A Method of Developing Quantile Convolutional Neural Networks for Electric Vehicle Battery Temperature Prediction Trained on Cross-Domain Data

Abstract

The energy consumption caused by battery thermal management of electric vehicles can be reduced using predictive control. A predictive controller needs a prediction model of the battery temperature, for example for different battery cooling and heating thresholds. In the proposed method, cross-domain data from simulation, vehicle fleet and weather stations were analyzed and processed as training data for a Convolutional Neural Network (CNN). The CNN took data from previous road segments and predictions for following road segments as input and predicted the change in battery temperature as quantile sequences over a prediction horizon. Properties of the collected cross-domain data sets were analyzed and considered during preprocessing, before 150 models were trained, of which the best performing model was further analyzed.
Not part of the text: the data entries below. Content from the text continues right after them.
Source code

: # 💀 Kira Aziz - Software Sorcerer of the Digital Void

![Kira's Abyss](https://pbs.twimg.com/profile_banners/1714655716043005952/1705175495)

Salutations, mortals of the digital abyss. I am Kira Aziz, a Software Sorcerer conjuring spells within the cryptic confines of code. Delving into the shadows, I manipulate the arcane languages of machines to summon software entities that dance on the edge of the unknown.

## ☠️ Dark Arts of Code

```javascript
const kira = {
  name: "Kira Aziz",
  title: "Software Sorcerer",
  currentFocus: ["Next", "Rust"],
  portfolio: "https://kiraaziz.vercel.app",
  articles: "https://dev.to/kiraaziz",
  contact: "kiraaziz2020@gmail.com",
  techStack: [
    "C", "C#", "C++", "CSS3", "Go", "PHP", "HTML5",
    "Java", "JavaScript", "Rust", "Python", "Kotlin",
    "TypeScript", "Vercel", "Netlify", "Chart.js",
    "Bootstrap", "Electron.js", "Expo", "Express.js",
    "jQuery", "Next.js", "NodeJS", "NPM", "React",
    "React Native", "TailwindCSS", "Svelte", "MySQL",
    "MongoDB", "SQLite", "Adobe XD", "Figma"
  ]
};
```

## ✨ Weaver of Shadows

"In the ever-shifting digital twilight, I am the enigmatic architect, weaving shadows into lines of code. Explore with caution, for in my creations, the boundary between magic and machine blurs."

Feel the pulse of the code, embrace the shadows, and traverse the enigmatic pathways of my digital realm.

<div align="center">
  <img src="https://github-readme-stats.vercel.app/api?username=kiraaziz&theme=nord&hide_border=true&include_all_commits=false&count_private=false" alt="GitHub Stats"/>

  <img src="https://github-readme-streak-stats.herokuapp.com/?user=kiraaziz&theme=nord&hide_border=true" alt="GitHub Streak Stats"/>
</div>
Point-forecast metrics and quantile-related metrics were used for model comparison and evaluation. For example, the median prediction achieved a mean absolute error (MAE) of 0.27 ∘C and the true values were below the median prediction in 47% of the test data. Possible improvements of the method such as increasing data size, using more complex architectures as well as optimizing the horizon sizes were discussed. In conclusion, the method was able to well predict battery temperatures for different battery cooling thresholds.